- Born: June 4, 1873 New York City, US
- Died: April 5, 1929 (aged 56)
- Burial place: Los Angeles National Cemetery
- Military career
- Allegiance: United States of America
- Branch: United States Marine Corps
- Service years: 1898 - 1903
- Rank: Sergeant
- Conflicts: Philippine–American War
- Awards: Medal of Honor

= Harry Harvey (Medal of Honor, 1901) =

Harry Harvey (June 4, 1873 - April 5, 1929) was a United States Marine who was awarded the United States highest honor, the Medal of Honor for "meritorious conduct" during the Philippine–American War.

==Biography==
Harvey was born in New York City. He joined the Marine Corps from Brooklyn in February 1898, and was honorably discharged 5 years later.

Harry Harvey is buried in the Los Angeles National Cemetery.

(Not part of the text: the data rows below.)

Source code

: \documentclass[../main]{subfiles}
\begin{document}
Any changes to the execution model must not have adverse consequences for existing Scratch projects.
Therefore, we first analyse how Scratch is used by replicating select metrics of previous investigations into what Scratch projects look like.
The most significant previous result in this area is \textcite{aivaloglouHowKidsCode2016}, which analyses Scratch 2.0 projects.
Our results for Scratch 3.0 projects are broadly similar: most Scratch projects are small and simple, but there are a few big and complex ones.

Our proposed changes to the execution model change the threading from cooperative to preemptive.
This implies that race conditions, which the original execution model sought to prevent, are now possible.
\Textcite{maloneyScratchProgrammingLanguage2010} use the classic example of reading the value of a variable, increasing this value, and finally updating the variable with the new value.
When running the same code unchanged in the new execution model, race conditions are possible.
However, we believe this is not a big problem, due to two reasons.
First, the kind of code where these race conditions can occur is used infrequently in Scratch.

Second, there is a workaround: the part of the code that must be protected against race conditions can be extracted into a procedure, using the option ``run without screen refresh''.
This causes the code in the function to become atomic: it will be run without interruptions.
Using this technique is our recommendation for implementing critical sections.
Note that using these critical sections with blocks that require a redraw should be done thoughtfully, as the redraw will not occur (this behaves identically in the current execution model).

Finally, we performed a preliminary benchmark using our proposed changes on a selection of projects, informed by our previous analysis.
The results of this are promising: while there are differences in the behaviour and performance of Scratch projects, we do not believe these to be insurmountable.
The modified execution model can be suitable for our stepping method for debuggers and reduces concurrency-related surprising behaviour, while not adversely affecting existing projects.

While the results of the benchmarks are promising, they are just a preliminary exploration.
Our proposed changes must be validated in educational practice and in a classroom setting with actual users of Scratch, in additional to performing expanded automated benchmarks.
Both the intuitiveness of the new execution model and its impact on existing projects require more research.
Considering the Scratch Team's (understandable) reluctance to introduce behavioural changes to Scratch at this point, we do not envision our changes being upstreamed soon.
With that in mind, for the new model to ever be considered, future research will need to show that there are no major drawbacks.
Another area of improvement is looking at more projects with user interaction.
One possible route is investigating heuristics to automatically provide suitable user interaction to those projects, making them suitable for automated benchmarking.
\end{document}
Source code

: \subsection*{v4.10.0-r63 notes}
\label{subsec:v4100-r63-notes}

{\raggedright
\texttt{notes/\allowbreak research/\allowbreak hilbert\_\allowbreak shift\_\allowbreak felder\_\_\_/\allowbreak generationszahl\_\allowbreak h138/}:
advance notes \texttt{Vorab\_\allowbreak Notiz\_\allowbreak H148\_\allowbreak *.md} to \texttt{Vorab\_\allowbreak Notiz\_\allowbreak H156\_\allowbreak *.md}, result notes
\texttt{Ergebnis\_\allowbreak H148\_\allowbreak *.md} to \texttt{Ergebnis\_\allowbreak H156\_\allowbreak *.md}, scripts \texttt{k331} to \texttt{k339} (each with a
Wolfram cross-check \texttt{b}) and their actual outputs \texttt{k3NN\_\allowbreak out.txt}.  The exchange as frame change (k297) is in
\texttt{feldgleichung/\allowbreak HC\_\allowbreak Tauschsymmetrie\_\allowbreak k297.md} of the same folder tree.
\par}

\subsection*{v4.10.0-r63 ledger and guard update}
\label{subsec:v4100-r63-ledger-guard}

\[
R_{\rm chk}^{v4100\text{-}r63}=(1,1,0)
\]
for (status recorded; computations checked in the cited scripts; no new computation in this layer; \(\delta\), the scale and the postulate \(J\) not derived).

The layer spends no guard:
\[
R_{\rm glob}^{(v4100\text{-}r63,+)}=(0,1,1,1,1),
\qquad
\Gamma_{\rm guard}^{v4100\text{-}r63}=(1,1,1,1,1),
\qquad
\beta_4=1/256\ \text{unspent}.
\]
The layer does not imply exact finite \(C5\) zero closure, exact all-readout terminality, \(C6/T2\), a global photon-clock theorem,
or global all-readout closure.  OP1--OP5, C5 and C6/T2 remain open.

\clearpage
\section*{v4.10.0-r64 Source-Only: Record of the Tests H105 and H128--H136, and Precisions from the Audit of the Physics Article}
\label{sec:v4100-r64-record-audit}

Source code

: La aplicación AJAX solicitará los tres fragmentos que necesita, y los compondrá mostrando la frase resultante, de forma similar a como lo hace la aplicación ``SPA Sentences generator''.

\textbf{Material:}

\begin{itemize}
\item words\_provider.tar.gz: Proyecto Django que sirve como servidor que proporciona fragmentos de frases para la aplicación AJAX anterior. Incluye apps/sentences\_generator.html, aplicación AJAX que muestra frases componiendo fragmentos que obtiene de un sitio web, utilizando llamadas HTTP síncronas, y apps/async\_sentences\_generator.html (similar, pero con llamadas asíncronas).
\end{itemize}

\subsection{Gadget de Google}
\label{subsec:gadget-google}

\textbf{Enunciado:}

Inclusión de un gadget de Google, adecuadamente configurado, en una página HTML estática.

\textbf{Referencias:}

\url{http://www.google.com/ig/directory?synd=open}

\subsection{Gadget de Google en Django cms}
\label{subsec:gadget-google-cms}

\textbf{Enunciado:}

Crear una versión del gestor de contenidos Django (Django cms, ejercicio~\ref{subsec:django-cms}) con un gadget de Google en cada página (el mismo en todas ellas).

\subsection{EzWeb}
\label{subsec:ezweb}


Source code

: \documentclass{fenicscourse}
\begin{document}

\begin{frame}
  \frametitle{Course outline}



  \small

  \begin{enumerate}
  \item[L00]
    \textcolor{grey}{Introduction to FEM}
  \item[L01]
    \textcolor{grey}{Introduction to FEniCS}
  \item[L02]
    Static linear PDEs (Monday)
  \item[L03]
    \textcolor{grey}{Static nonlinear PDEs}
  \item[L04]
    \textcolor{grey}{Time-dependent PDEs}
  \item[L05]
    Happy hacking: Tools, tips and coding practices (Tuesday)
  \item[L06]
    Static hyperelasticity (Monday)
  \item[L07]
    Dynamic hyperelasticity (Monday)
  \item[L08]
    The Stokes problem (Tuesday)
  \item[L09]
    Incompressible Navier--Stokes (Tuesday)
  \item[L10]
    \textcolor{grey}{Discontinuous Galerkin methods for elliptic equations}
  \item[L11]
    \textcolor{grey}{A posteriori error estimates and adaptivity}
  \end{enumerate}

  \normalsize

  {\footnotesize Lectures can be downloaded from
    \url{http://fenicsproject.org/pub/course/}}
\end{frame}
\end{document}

==Medal of Honor citation==
Rank and organization: Sergeant, U.S. Marine Corps. Born: June 4, 1873, New York, N.Y. Accredited to: New Jersey. G.O. No.: 55, July 19, 1901. Citation:

Citation:

Served in battle against the enemy at Benictican, 16 February 1900. Throughout this action and in the presence of the enemy, Harvey distinguished himself by meritorious conduct.